Se llama el Puente de las Américas porque divide en dos el continente. El Norte y el Sur. Entonces era el único paso estable de un lado a otro. Al mismo tiempo aparecía como el majestuoso portal obligado para entrar o salir del Canal de Panamá. El Este y el Oeste. Construido por los Estados Unidos, por supuesto. Todo un gigantesco símbolo. Pero aquella mañana, la épica decidió apoderarse del icono.

Centenares de campesinos y campesinas, formando una hilera sin fin, iba ribeteando la orilla de su calzada, cruzando de lado a lado, entrando en la sacrosanta Zona del Canal para asaltar  la cabeza de la bestia que quería arrancarles la vida y el futuro.

La imagen se completaba con un pequeño aditivo: kilómetros de atasco monumental. Esa vía era paso obligado para los miles que entraban a la ciudad a trabajar. Pero nadie estaba interrumpiendo la circulación.
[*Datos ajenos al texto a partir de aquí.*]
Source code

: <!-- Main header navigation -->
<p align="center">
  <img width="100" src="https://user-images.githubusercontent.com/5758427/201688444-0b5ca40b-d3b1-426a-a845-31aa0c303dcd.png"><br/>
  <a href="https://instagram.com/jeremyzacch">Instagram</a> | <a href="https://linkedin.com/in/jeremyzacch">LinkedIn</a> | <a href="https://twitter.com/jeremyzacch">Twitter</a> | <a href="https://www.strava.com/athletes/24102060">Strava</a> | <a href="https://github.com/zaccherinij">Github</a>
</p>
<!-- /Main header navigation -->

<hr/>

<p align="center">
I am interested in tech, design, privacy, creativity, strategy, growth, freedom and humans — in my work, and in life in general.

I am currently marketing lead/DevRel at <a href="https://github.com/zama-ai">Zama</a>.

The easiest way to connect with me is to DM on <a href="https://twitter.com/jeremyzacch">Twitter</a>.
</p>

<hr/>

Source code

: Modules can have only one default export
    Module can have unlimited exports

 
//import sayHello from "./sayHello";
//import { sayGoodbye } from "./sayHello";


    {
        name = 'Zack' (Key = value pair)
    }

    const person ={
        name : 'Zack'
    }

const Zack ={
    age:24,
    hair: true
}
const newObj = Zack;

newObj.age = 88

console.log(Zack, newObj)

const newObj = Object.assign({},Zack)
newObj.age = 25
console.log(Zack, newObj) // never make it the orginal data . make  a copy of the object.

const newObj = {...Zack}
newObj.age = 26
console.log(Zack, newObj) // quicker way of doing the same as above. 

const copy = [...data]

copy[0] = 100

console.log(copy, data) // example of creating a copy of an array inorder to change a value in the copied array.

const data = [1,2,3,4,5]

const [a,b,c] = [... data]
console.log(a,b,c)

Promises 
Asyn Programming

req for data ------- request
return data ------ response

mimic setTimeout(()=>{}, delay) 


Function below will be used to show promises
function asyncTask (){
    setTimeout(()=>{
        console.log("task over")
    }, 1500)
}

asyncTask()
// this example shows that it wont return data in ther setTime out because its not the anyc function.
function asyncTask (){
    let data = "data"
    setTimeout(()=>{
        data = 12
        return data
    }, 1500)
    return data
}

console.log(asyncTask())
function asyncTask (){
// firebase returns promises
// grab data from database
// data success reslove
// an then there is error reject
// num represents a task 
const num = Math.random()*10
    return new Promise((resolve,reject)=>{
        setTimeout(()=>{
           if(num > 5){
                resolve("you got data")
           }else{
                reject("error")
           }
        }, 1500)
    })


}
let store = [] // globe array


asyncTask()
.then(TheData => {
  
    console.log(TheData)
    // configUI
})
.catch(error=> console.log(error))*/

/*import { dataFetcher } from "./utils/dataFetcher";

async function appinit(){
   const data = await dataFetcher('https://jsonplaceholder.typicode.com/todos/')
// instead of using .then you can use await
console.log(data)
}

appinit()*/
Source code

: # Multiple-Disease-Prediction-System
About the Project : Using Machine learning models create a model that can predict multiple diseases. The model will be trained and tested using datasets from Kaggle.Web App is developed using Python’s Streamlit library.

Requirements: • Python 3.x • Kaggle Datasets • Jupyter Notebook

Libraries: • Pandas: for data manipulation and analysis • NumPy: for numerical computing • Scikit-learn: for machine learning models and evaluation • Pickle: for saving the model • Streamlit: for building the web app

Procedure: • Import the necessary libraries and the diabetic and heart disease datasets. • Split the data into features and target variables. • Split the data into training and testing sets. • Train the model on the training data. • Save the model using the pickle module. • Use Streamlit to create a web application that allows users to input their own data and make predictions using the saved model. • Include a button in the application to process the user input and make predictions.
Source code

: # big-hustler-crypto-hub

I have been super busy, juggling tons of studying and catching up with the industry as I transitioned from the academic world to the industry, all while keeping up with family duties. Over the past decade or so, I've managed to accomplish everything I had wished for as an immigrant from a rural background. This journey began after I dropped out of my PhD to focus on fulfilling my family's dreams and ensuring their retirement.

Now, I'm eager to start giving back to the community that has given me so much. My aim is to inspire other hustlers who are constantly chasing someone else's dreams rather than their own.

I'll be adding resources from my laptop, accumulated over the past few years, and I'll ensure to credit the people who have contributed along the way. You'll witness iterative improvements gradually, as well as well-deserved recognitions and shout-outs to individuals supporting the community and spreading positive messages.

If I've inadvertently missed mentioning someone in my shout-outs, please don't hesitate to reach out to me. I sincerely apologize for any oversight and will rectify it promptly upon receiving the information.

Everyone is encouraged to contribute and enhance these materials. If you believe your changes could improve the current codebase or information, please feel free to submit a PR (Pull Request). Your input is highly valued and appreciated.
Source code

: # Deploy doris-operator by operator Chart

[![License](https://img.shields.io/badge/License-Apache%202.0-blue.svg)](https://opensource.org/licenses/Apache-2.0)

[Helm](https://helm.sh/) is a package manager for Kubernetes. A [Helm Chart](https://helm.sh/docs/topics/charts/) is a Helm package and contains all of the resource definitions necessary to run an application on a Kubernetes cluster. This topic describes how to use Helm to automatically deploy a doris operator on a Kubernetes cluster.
Quien generaba el atranque era la propia curiosidad de los motorizados ante esa interminable fila india, bien provista de  pancartas, y amenizada por coros: «¡Nuestras tierras no se venden, nuestra tierras se defienden!». Pronto el colapso es recogido por los medios de comunicación y toda la ciudad sabe ya que esa mañana, la Coordinadora Campesina contra los Embalses, estaba entrando en Ciudad de Panamá. Era un momento mágico, atravesar el Canal, dentro de ese rosario de sombreros. Los pies cubiertos por las cutarras –sandalias elementales acostumbradas al lodo y a la lluvia– trataban de ignorar la pesadez del asfalto. Las miradas, solemnes, hacia el frente, sabiéndose observados por los coches, quizás  por alguna cámara. Ambos, marchantes y atascados eran conscientes de la carga simbólica del momento.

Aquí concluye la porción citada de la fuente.